▶ _Required action_
Starting at the first line of the listing below, retype each line up to and including the one that contains "ᖓ - Canadian Syllabics Nga (U+1593)". Leave pictures out.

───── Input records ─────

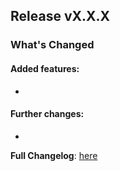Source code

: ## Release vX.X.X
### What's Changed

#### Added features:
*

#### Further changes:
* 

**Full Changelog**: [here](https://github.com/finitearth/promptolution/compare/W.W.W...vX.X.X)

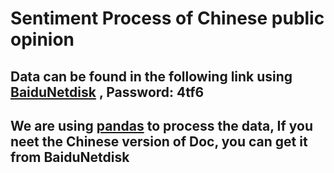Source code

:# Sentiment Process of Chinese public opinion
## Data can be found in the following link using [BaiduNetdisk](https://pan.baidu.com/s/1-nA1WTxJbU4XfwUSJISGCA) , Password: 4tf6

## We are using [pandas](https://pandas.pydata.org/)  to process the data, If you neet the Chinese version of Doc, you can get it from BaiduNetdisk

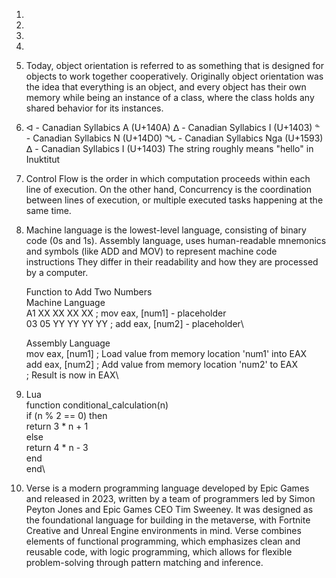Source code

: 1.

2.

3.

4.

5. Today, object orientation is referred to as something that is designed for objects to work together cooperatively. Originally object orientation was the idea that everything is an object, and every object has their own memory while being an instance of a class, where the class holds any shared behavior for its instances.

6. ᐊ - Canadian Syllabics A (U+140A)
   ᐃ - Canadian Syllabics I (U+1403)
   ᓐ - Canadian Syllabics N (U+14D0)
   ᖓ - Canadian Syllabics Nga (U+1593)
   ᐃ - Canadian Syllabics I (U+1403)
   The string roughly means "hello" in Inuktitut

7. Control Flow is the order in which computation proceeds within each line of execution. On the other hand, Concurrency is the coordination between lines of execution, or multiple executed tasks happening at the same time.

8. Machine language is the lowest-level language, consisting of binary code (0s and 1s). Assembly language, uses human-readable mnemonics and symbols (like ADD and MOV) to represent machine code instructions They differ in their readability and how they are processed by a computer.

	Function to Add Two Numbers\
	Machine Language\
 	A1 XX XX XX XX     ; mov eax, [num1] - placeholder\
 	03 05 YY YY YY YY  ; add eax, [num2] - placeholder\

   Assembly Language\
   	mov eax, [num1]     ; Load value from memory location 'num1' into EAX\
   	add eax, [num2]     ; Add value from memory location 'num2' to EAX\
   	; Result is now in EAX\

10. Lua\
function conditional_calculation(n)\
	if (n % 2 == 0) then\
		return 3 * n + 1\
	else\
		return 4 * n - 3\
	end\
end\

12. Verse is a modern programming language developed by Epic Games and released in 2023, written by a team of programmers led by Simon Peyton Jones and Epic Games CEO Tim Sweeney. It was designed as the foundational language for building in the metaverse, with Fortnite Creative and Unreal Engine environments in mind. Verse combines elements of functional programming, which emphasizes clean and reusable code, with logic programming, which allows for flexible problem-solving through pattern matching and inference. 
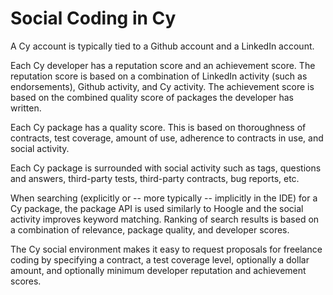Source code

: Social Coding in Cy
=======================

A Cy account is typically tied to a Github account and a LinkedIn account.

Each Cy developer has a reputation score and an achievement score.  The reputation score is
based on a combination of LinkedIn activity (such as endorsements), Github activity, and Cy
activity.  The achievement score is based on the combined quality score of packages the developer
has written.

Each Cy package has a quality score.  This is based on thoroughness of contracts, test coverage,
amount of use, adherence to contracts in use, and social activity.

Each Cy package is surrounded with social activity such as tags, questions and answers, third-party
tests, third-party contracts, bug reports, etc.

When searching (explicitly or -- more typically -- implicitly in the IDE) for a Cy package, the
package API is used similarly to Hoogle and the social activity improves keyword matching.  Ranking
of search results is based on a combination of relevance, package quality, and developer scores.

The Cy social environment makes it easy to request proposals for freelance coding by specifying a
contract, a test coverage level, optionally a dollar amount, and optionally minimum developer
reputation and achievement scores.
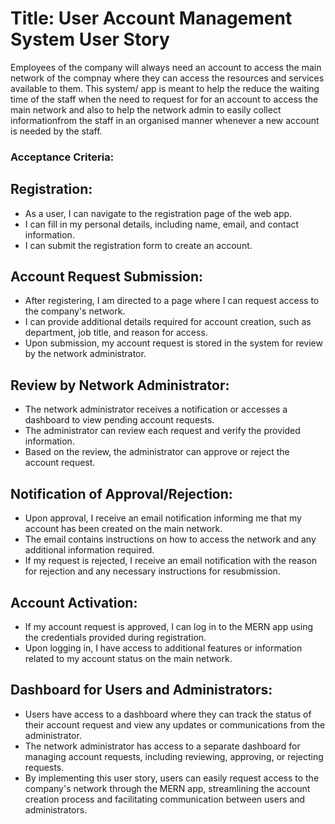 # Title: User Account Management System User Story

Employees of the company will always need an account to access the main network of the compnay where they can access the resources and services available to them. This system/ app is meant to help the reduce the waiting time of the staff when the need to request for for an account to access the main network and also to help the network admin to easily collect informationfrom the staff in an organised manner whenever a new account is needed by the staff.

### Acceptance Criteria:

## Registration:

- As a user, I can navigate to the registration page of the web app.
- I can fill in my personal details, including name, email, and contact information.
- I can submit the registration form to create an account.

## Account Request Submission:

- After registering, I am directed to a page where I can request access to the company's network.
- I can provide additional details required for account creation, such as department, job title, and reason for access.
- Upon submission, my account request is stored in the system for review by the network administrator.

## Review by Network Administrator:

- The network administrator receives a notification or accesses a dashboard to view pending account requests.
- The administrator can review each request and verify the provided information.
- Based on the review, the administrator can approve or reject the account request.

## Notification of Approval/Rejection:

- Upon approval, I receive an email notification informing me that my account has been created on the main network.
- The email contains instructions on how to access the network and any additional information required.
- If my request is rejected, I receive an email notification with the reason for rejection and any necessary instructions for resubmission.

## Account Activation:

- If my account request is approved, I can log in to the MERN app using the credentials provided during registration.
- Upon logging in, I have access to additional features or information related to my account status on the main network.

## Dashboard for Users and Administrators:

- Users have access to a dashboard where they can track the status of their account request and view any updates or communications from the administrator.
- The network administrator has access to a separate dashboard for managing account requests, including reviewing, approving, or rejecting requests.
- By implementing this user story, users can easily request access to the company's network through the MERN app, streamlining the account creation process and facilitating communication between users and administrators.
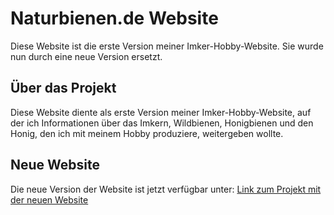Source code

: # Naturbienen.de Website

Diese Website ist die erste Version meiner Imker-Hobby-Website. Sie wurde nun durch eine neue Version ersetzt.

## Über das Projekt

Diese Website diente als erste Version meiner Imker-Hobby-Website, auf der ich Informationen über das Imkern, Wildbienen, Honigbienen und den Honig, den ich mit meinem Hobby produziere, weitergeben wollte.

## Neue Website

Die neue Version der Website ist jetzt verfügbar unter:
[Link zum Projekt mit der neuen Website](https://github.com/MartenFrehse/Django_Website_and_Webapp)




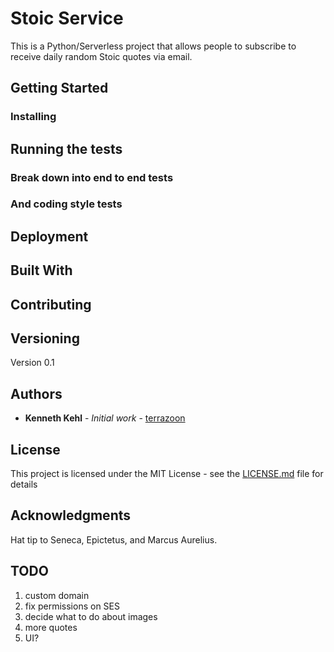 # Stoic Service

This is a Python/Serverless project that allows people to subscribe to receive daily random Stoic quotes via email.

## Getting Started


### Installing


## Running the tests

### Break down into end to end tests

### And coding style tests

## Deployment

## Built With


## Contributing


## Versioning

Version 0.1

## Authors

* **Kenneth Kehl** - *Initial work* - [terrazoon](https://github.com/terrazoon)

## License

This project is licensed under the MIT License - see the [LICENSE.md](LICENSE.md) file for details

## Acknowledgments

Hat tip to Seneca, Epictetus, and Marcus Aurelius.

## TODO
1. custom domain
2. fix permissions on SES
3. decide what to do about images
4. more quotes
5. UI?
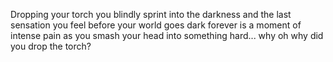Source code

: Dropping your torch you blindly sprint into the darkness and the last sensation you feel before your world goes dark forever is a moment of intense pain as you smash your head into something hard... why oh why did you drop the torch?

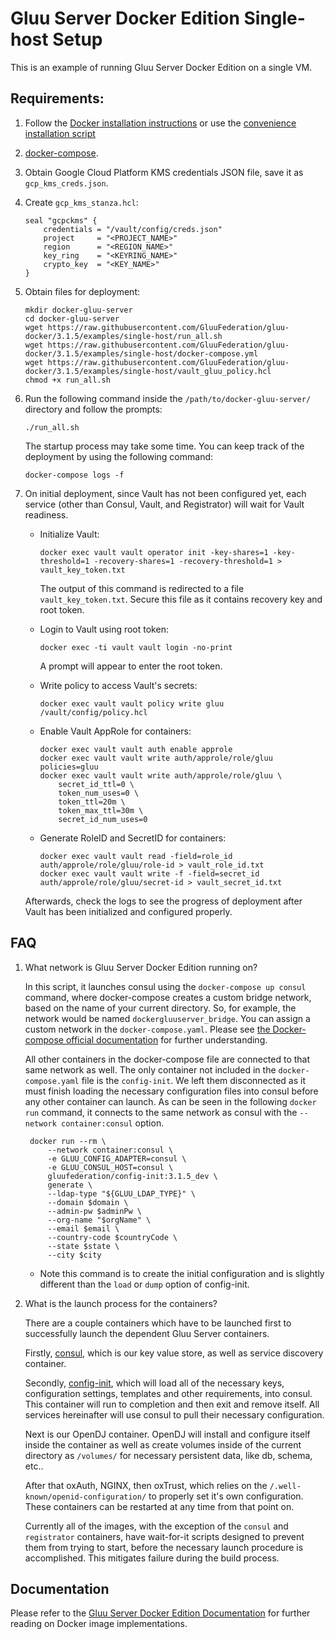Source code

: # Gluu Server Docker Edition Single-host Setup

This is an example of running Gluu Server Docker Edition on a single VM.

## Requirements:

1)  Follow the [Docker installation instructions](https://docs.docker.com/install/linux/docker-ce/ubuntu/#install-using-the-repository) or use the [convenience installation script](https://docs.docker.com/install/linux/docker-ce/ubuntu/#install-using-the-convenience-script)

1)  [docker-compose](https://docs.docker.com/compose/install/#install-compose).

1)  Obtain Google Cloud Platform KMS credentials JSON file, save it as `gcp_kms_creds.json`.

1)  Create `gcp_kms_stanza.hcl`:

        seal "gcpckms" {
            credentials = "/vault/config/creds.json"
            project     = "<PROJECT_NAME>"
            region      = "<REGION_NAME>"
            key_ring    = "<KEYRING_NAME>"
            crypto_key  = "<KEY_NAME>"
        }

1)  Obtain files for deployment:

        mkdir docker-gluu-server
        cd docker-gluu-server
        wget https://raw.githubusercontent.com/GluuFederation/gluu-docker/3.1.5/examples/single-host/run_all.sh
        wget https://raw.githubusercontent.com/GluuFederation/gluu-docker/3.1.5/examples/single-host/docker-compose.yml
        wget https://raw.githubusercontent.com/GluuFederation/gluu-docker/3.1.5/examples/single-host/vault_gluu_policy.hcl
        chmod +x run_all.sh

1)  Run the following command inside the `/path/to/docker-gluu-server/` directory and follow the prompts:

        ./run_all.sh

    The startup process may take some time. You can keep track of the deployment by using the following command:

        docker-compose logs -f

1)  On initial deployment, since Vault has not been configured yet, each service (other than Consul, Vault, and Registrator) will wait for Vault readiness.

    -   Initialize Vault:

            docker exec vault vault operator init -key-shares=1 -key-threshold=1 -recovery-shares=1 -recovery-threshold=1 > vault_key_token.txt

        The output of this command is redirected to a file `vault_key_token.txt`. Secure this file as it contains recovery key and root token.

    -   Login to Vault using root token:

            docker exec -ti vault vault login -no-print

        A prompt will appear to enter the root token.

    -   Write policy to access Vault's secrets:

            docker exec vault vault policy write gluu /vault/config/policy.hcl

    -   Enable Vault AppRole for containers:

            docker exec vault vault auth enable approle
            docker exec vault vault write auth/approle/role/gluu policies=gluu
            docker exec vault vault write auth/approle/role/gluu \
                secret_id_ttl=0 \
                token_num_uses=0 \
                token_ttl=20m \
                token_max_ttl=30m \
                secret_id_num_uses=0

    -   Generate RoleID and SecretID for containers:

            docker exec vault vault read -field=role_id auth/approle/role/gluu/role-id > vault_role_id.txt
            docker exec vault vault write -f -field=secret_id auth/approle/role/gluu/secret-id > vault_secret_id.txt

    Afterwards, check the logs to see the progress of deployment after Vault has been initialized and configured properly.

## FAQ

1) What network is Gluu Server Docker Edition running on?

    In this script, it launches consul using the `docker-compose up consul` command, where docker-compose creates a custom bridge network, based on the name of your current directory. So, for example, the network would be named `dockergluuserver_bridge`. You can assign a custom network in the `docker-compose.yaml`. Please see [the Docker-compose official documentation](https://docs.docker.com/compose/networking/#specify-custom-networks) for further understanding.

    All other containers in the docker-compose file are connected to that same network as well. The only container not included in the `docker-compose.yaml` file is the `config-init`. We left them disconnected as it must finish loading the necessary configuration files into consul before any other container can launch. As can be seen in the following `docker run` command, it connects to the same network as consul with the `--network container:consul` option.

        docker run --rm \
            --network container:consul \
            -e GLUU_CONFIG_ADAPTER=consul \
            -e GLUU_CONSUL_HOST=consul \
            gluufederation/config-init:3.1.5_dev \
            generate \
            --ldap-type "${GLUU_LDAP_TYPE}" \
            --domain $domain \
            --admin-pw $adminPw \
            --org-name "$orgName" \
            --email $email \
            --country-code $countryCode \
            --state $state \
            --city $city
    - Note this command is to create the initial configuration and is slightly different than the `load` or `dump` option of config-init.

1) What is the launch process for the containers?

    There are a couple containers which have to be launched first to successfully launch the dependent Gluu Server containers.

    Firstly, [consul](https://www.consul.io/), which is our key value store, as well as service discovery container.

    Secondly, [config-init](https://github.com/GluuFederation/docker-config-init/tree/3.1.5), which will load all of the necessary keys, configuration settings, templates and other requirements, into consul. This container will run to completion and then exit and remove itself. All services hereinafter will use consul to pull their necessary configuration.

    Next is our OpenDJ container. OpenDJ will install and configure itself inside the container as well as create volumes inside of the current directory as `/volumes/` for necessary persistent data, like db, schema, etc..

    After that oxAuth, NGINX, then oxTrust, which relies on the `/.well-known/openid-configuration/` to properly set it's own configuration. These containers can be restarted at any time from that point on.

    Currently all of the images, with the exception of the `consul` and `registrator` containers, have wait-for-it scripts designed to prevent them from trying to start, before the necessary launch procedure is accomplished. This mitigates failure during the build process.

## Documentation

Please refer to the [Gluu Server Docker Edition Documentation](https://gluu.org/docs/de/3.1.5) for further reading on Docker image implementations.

─────

▶ _Answer to this task_
Source code

: ## Release vX.X.X
### What's Changed

#### Added features:
*

#### Further changes:
* 

**Full Changelog**: [here](https://github.com/finitearth/promptolution/compare/W.W.W...vX.X.X)

Source code

:# Sentiment Process of Chinese public opinion
## Data can be found in the following link using [BaiduNetdisk](https://pan.baidu.com/s/1-nA1WTxJbU4XfwUSJISGCA) , Password: 4tf6

## We are using [pandas](https://pandas.pydata.org/)  to process the data, If you neet the Chinese version of Doc, you can get it from BaiduNetdisk

Source code

: 1.

2.

3.

4.

5. Today, object orientation is referred to as something that is designed for objects to work together cooperatively. Originally object orientation was the idea that everything is an object, and every object has their own memory while being an instance of a class, where the class holds any shared behavior for its instances.

6. ᐊ - Canadian Syllabics A (U+140A)
   ᐃ - Canadian Syllabics I (U+1403)
   ᓐ - Canadian Syllabics N (U+14D0)
   ᖓ - Canadian Syllabics Nga (U+1593)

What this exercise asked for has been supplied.